# Work request
What lines below mention the word "largest"? Copy each one.

# Supplied information
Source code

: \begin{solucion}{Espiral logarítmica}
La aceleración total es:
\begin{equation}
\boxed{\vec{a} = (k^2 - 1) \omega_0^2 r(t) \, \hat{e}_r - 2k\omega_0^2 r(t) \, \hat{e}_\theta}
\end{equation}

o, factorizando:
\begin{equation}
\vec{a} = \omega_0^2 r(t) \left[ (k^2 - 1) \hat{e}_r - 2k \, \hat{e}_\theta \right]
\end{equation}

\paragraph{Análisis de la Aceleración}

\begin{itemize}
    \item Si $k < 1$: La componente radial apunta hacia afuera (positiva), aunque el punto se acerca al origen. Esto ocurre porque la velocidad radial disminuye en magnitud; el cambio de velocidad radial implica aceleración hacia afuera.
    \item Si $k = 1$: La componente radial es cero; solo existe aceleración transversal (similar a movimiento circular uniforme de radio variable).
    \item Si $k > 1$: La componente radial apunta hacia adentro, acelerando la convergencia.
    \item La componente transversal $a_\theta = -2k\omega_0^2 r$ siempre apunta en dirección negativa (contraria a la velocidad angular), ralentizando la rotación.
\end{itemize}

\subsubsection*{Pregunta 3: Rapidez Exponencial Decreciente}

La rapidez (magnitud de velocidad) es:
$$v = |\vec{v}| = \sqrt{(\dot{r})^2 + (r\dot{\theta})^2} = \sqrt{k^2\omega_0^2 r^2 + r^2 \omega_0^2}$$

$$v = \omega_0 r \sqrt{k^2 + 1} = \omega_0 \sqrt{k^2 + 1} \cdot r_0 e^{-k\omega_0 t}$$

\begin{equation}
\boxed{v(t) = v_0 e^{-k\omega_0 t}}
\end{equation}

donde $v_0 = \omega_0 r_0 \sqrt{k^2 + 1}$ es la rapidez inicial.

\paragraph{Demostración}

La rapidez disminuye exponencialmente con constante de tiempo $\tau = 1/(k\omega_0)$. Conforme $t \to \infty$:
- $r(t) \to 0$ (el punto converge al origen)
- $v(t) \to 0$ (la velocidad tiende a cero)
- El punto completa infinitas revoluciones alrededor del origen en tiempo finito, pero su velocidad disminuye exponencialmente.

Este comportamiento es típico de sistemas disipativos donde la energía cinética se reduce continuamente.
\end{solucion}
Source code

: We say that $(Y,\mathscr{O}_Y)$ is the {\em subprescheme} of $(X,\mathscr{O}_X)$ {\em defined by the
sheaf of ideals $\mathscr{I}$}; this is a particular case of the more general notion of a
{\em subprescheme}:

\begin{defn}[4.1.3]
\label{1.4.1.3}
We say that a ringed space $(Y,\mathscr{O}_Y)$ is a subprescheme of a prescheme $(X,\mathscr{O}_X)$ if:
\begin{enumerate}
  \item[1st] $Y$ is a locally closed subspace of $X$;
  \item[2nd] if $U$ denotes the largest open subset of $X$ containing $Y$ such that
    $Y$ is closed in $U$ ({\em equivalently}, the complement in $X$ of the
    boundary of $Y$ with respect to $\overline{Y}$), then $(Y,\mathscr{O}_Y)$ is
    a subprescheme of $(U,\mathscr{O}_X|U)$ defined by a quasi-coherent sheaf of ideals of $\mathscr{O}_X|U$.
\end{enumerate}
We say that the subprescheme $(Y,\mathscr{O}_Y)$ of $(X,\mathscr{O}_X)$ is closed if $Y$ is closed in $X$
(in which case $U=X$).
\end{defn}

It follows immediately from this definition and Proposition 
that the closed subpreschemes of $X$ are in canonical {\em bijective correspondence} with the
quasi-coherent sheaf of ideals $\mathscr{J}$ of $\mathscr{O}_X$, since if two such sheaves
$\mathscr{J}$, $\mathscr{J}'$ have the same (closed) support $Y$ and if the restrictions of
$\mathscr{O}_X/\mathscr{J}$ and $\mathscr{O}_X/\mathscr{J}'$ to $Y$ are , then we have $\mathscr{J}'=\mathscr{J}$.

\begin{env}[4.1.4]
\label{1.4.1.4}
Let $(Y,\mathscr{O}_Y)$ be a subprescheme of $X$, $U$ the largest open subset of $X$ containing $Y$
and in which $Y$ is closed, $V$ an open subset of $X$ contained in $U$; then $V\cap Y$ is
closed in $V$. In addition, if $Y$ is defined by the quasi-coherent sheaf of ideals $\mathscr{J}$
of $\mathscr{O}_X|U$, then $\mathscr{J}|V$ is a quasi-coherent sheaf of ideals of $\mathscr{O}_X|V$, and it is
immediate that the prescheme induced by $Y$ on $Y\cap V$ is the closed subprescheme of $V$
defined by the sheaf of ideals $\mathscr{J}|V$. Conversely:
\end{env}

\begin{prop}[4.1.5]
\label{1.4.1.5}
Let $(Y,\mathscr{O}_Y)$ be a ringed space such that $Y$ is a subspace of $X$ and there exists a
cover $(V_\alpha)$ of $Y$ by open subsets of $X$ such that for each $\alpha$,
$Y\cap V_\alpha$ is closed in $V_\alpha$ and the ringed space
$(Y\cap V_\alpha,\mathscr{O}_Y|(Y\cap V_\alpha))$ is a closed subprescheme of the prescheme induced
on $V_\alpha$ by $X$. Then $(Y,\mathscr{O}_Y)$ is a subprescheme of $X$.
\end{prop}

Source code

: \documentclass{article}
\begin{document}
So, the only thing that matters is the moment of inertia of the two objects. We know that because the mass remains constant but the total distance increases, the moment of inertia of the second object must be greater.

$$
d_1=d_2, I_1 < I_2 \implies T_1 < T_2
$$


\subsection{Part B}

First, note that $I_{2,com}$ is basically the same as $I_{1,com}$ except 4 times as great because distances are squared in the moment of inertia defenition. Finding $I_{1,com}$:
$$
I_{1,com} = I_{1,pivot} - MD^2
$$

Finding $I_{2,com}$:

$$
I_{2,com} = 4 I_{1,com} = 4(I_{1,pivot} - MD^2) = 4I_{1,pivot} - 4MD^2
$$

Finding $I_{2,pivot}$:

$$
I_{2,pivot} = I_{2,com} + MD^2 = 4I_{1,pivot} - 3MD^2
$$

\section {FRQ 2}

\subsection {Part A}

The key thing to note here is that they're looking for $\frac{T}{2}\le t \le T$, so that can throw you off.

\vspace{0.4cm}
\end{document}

# Output below
  \item[2nd] if $U$ denotes the largest open subset of $X$ containing $Y$ such that
Let $(Y,\mathscr{O}_Y)$ be a subprescheme of $X$, $U$ the largest open subset of $X$ containing $Y$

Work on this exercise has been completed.